Understanding the genetic regulatory code governing gene expression is an important challenge in molecular biology. However, how individual coding and non-coding regions of the gene regulatory structure interact and contribute to mRNA expression levels remains unclear. Here we apply deep learning on over 20,000 mRNA datasets to examine the genetic regulatory code controlling mRNA abundance in 7 model organisms ranging from bacteria to Human. In all organisms, we can predict mRNA abundance directly from DNA sequence, with up to 82% of the variation of transcript levels encoded in the gene regulatory structure. By searching for DNA regulatory motifs across the gene regulatory structure, we discover that motif interactions could explain the whole dynamic range of mRNA levels. Co-evolution across coding and non-coding regions suggests that it is not single motifs or regions, but the entire gene regulatory structure and specific combination of regulatory elements that define gene expression levels.
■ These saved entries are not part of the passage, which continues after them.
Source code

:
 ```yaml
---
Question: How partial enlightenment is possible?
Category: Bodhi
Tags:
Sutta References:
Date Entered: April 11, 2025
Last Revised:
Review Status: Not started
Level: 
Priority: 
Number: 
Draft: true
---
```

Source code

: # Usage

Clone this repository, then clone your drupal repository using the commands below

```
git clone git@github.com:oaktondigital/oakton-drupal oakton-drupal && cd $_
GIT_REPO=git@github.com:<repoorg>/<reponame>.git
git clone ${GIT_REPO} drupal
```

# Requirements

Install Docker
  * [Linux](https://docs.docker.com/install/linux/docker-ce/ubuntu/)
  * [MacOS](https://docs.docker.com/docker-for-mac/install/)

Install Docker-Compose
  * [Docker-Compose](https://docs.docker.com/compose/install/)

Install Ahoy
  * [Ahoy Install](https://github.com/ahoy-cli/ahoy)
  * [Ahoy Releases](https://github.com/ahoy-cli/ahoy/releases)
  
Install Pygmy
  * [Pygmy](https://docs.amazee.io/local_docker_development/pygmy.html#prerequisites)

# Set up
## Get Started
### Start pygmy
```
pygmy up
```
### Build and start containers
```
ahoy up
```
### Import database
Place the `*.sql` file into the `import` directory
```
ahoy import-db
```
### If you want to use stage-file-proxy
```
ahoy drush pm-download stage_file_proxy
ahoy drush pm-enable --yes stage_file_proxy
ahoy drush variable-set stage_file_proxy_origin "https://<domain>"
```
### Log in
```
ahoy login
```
了解控制基因表达的遗传调控密码是分子生物学的一个重要挑战。然而，基因调控结构的各个编码区和非编码区如何相互作用并影响 mRNA 表达水平仍不清楚。在这里，我们对 20,000 多个 mRNA 数据集应用深度学习，以检查从细菌到人类等 7 种模型生物体中控制 mRNA 丰度的遗传调控密码。在所有生物体中，我们可以直接从 DNA 序列预测 mRNA 丰度，高达 82% 的转录水平变异由基因调控结构编码。通过在基因调控结构中寻找 DNA 调控基序，我们发现基序相互作用可以解释 mRNA 水平的整个动态范围。编码区和非编码区的共同进化表明，定义基因表达水平的不是单个基序或区域，而是整个基因调控结构和调控元件的特定组合。